Sul complesso intreccio di questi filoni radicali della cultura europea tra il 1680 e il 1730 si soffermano i penetranti studi di Silvia Berti, frutto di un lungo scavo erudito e di un’acuta riflessione storica: il mondo della Amsterdam di Spinoza, la denuncia della religione come impostura del potere a danno dei sudditi, la letteratura clandestina ispirata al materialismo spi-noziano, figure di personaggi straordinari, come il pittore Bernard Picart, con il suo passaggio «dalla religione riformata al deismo», o l’esule piemontese Alberto Radicati di Passerano, con la sua discussione sulla libertà del suicidio. Il concetto stesso di «Illuminismo radicale», coniato da Margaret Jacob e poi sviluppato da Jonathan Israel, trova in queste pagine una ridefinizione volta a calarne le origini in contesti concreti, senza presumerne che esso scaturisca da qualche ontologia filosofica panteista o materialista, senza legarlo esclusivamente a contesti angloolandesi, ma sottolineandone la dimensione fortemente cosmopolita e scorgendovi un «crogiuolo di elementi panteistici, antitrinitari, scettici, libertini, anticlericali, in una tensione che è sempre antisistematica e antimetafisica».

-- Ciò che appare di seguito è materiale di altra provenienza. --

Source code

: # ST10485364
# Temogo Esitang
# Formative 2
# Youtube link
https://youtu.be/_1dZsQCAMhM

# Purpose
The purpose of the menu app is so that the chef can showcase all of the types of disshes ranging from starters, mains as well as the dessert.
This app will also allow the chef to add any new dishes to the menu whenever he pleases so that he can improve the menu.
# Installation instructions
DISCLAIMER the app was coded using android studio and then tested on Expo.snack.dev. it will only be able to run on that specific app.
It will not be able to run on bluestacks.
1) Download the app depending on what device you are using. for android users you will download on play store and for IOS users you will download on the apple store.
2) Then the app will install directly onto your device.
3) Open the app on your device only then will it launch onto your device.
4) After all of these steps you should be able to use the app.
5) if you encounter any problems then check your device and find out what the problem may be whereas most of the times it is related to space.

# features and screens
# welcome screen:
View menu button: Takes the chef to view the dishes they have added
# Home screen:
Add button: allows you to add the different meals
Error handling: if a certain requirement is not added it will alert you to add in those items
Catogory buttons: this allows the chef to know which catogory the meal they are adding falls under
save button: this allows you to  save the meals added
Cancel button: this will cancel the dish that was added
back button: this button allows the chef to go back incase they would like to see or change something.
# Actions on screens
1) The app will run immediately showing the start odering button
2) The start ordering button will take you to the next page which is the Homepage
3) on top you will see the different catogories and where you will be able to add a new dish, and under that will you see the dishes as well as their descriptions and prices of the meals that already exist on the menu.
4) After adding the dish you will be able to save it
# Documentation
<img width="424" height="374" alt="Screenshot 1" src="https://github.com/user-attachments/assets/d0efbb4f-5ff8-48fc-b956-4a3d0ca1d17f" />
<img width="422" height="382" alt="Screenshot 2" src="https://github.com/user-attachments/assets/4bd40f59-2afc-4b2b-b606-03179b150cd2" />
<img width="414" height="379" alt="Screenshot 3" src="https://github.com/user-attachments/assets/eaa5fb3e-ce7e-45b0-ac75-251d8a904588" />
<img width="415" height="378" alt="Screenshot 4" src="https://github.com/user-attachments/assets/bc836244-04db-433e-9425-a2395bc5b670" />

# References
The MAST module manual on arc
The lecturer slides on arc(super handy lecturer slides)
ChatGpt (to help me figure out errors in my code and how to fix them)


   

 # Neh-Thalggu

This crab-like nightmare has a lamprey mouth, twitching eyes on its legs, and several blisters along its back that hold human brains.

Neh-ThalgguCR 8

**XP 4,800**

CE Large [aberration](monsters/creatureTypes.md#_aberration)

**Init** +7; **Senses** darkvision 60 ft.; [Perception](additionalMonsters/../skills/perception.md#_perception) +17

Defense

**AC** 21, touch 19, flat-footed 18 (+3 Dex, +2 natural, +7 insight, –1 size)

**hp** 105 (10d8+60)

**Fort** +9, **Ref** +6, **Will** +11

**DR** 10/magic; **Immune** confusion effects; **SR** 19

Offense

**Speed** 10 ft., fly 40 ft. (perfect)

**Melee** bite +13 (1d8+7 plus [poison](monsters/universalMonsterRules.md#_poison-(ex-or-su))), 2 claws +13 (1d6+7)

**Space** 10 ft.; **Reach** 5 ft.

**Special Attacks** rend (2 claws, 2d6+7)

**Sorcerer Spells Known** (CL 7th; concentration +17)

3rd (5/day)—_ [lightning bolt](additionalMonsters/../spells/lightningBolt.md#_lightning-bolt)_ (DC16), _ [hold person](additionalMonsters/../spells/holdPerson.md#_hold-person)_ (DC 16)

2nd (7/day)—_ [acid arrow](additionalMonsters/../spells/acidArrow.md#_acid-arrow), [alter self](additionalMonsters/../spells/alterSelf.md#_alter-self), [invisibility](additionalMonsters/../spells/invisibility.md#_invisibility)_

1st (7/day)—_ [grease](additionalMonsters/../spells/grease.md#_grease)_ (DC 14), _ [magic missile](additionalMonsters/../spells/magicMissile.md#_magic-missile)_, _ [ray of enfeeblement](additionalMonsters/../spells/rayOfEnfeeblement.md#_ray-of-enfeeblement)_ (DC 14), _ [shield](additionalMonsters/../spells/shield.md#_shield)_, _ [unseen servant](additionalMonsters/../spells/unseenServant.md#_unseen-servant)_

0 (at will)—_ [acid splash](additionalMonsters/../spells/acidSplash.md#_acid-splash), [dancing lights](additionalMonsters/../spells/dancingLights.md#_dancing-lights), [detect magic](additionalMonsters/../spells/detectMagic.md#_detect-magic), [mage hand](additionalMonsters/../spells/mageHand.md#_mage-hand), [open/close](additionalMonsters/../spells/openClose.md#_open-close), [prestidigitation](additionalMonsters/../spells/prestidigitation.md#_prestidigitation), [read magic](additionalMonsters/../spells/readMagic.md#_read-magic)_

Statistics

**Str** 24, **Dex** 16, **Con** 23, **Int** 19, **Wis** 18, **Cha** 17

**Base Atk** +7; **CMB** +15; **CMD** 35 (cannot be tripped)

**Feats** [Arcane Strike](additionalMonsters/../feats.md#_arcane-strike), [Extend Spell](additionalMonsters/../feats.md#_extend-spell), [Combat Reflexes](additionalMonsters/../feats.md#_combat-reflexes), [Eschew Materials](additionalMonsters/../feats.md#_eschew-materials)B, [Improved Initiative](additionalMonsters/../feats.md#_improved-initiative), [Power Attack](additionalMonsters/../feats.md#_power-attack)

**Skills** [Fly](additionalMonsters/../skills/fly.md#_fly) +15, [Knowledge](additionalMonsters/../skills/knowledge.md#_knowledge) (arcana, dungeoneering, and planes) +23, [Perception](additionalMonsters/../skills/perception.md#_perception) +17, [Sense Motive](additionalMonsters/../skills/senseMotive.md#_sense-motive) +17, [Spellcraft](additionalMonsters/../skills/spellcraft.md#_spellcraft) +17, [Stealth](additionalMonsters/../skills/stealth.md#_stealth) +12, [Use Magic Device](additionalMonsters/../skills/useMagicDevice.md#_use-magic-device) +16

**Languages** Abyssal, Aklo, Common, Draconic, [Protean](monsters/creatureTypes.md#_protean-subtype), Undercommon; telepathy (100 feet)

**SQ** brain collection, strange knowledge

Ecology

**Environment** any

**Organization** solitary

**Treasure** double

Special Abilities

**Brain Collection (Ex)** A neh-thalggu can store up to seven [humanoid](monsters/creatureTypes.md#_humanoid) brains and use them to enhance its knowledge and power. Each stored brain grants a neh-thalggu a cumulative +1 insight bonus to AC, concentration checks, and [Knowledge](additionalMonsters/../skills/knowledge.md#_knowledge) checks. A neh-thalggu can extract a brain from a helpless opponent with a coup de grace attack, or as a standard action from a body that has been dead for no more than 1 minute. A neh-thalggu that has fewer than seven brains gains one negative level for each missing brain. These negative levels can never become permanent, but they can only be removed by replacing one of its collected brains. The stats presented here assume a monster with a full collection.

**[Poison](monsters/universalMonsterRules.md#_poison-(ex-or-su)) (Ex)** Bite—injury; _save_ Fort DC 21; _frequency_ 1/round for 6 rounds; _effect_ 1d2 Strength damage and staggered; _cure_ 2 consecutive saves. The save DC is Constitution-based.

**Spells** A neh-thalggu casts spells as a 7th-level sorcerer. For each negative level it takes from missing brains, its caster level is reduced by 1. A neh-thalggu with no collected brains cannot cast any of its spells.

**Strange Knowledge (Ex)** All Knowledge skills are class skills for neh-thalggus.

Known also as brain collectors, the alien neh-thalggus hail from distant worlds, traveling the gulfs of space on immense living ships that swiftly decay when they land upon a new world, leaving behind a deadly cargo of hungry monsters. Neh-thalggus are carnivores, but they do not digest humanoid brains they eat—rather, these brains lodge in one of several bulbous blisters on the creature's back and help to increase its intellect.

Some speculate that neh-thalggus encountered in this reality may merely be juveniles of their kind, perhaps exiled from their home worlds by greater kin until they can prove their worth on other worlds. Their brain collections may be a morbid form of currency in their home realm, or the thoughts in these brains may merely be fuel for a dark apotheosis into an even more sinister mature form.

Anche esuli ugonotti in Olanda vicini allo spinozismo, giansenisti gallicani, estranei a ogni materialismo filosofico, e molteplici esperienze di «religiosità “irregolare”» contribuirono a quella profonda svolta culturale, maturata soprattutto – ma non solo – come crisi interna del mondo protestante, nella quale prese corpo nella sua stessa multiforme ricchezza l’esprit philosophique. Una «stagione eroica», scrive l’autrice, in cui «attacco alla religione rivelata e apprezzamento della morale evangelica, spinozismo e socinianesimo, l’assimilazione di temi e motivi sia della tradizione ebraica che di quella islamica, rigorismo di matrice agostiniana e denuncia libertina dell’origine politica delle religioni, si danno la mano per costituire il nucleo allo stesso tempo fondante e duraturo del contributo dato dall’Illuminismo alla formazione della modernità».